● **Work required**: Only certain lines below are wanted: those starting at the line containing "- Remove logfire" and ending at the line containing "### Features", both included, each retyped exactly.

Plain-text document sources:

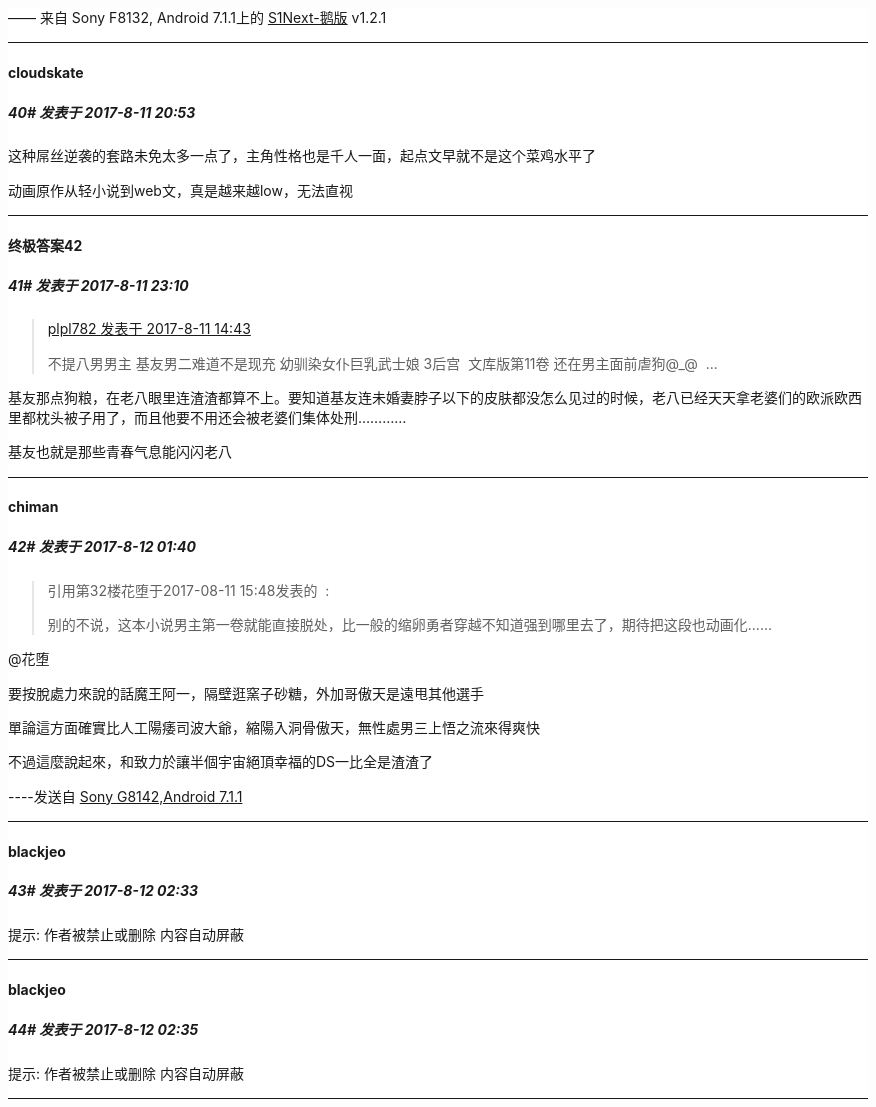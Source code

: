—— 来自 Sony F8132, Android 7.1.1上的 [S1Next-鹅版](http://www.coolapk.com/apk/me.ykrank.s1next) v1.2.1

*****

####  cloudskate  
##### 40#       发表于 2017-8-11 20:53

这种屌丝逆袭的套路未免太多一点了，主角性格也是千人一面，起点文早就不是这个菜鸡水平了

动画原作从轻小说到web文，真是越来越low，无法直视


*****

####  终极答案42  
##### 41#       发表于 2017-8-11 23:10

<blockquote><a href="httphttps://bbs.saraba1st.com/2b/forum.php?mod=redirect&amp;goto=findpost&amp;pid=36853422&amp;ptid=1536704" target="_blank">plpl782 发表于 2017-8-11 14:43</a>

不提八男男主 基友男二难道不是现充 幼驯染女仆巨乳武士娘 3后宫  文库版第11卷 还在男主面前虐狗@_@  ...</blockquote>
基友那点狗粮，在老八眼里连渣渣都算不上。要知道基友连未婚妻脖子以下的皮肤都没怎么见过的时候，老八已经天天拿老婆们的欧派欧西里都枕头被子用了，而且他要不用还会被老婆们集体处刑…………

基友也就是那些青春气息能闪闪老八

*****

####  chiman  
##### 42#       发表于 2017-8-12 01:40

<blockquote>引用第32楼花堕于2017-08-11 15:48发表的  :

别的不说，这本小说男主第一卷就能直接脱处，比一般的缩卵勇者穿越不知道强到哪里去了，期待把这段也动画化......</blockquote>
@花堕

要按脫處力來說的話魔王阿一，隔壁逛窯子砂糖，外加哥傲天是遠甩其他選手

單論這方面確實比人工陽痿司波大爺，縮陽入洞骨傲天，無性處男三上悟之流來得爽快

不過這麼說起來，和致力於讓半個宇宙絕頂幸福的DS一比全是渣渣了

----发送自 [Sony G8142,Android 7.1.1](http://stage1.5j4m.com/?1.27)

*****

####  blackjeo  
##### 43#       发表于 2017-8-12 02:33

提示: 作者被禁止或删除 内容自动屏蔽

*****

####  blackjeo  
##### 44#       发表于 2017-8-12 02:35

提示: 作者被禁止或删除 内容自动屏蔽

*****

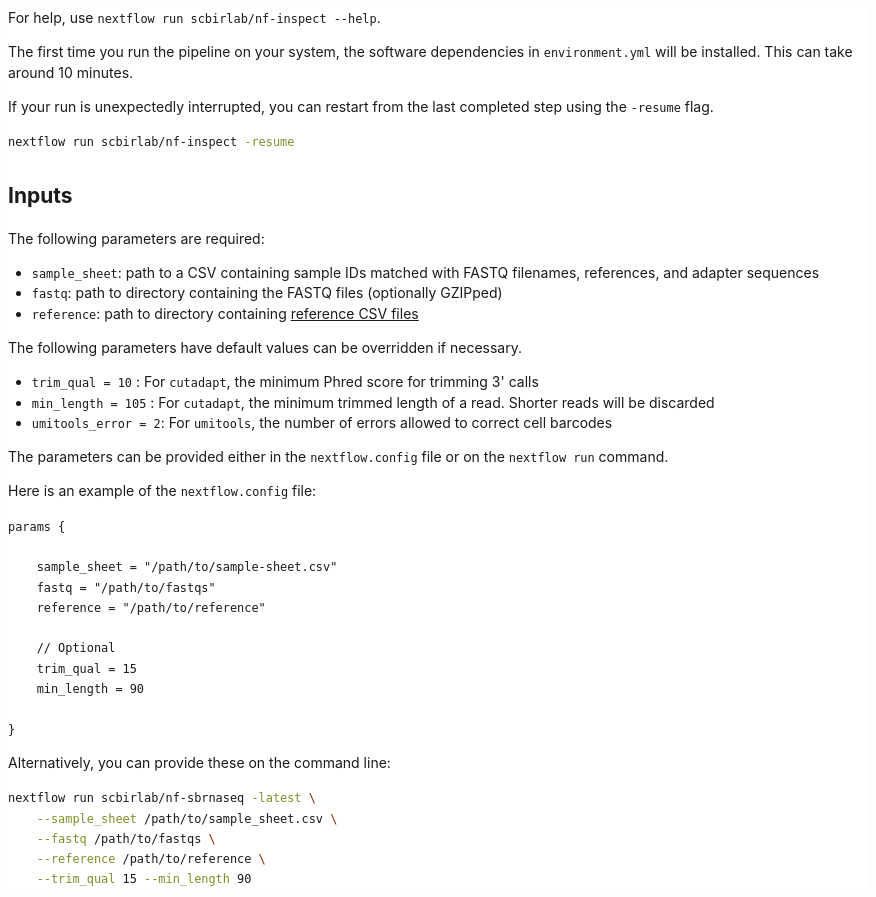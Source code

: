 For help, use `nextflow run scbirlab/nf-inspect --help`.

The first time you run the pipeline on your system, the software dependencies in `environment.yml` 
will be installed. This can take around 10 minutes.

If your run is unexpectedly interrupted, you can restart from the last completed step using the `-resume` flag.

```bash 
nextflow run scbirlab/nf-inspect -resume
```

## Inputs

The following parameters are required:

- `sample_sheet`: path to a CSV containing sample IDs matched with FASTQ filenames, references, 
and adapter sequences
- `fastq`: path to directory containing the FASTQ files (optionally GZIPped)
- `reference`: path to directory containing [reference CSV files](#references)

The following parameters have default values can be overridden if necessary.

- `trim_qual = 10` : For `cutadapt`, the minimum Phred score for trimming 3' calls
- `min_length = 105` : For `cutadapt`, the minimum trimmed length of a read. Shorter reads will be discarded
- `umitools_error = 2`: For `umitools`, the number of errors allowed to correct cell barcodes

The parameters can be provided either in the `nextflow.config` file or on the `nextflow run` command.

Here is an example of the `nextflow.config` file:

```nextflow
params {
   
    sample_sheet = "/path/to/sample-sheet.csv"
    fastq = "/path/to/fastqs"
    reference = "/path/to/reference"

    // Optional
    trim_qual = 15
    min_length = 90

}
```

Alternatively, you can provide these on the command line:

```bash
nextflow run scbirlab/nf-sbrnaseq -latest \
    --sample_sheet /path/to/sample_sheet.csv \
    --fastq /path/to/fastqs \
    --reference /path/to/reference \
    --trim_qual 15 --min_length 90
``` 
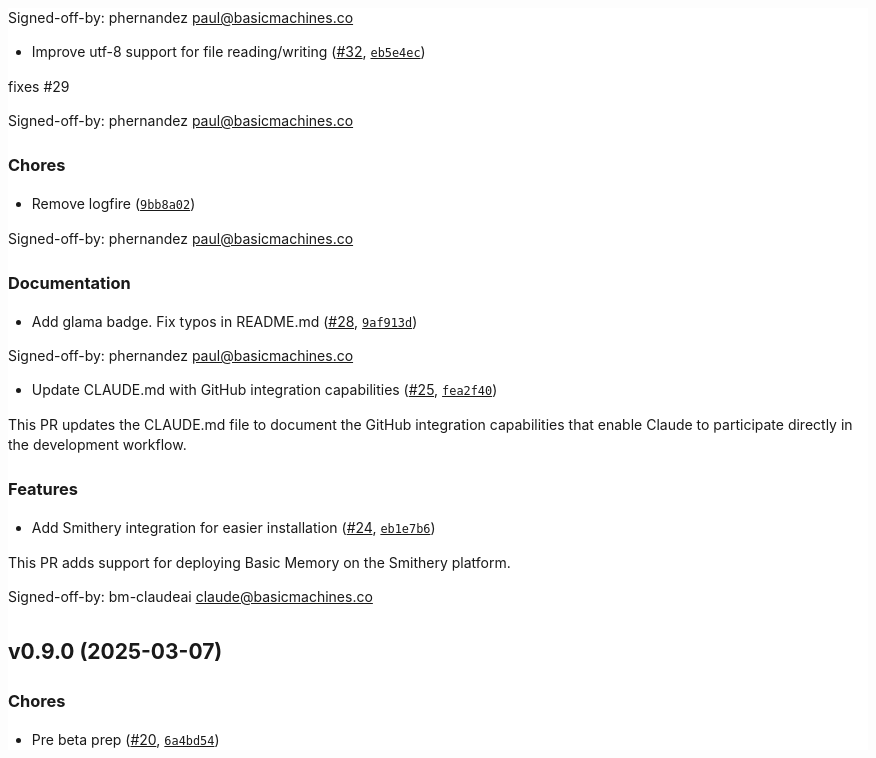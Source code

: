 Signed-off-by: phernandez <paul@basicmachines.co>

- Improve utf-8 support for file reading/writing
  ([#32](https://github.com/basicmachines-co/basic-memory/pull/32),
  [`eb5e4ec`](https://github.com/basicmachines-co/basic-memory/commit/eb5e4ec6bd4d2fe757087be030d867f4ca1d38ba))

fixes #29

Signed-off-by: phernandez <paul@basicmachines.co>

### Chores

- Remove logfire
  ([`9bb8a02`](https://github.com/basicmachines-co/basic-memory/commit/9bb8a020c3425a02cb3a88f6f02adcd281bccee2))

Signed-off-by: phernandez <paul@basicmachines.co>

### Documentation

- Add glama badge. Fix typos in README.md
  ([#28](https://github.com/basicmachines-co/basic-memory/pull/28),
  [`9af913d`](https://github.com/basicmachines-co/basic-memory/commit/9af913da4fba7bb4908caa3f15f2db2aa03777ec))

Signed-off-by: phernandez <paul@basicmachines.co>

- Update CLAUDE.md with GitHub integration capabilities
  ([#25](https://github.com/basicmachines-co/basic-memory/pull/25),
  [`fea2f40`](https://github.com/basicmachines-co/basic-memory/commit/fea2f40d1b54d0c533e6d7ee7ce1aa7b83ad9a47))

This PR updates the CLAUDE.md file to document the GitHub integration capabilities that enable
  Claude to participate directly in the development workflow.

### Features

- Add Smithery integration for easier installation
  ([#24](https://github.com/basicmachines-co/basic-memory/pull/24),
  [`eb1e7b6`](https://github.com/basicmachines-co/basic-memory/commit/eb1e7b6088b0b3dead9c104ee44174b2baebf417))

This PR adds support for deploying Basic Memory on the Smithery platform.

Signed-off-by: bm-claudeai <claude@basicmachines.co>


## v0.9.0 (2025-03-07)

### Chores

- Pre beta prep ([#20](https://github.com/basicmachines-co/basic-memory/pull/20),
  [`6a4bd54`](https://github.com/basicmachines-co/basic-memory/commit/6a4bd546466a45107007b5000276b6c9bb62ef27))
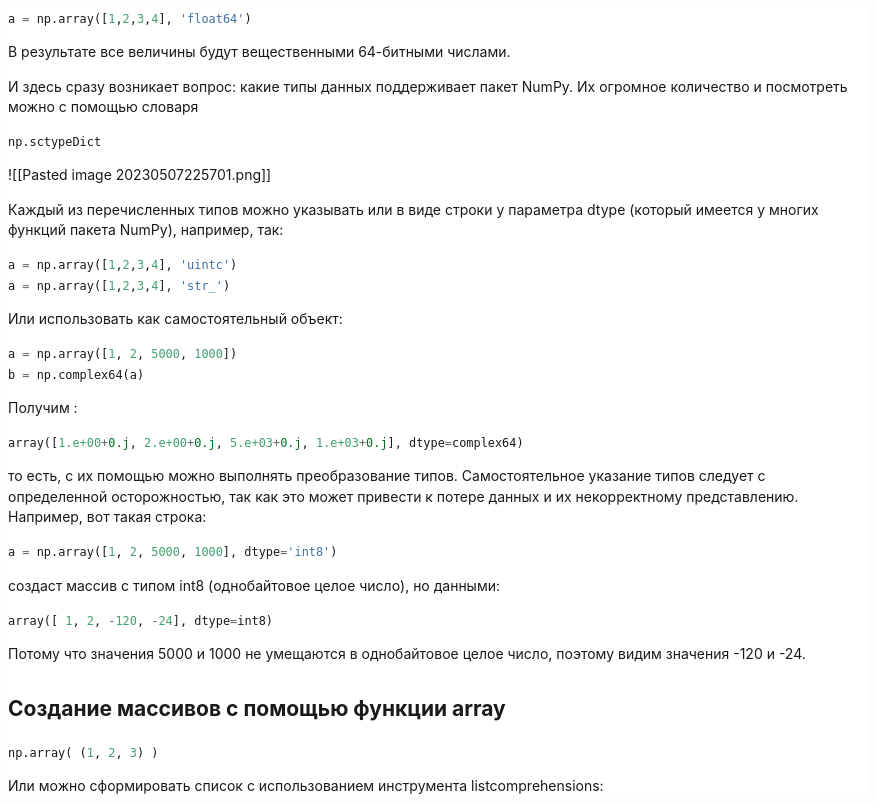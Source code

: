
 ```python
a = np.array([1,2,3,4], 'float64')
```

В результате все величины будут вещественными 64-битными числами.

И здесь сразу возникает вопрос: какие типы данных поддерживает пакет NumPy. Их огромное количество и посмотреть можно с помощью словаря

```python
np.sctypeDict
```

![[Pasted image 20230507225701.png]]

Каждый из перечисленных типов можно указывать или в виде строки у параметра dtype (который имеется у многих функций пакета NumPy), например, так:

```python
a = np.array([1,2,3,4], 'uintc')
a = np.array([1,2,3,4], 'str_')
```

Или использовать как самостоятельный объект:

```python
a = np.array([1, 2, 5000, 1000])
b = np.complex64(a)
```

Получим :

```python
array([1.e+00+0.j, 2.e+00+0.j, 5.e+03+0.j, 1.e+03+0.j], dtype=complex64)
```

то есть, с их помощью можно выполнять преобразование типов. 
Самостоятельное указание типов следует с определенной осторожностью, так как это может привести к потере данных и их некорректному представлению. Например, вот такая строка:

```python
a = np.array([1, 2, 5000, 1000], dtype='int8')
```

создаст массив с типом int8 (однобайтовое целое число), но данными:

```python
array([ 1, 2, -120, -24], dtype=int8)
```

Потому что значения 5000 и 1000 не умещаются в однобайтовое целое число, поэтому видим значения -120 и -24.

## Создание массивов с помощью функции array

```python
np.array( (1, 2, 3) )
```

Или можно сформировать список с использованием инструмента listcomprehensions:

● **Task answer**:
- Remove logfire
  ([`9bb8a02`](https://github.com/basicmachines-co/basic-memory/commit/9bb8a020c3425a02cb3a88f6f02adcd281bccee2))

Signed-off-by: phernandez <paul@basicmachines.co>

### Documentation

- Add glama badge. Fix typos in README.md
  ([#28](https://github.com/basicmachines-co/basic-memory/pull/28),
  [`9af913d`](https://github.com/basicmachines-co/basic-memory/commit/9af913da4fba7bb4908caa3f15f2db2aa03777ec))

Signed-off-by: phernandez <paul@basicmachines.co>

- Update CLAUDE.md with GitHub integration capabilities
  ([#25](https://github.com/basicmachines-co/basic-memory/pull/25),
  [`fea2f40`](https://github.com/basicmachines-co/basic-memory/commit/fea2f40d1b54d0c533e6d7ee7ce1aa7b83ad9a47))

This PR updates the CLAUDE.md file to document the GitHub integration capabilities that enable
  Claude to participate directly in the development workflow.

### Features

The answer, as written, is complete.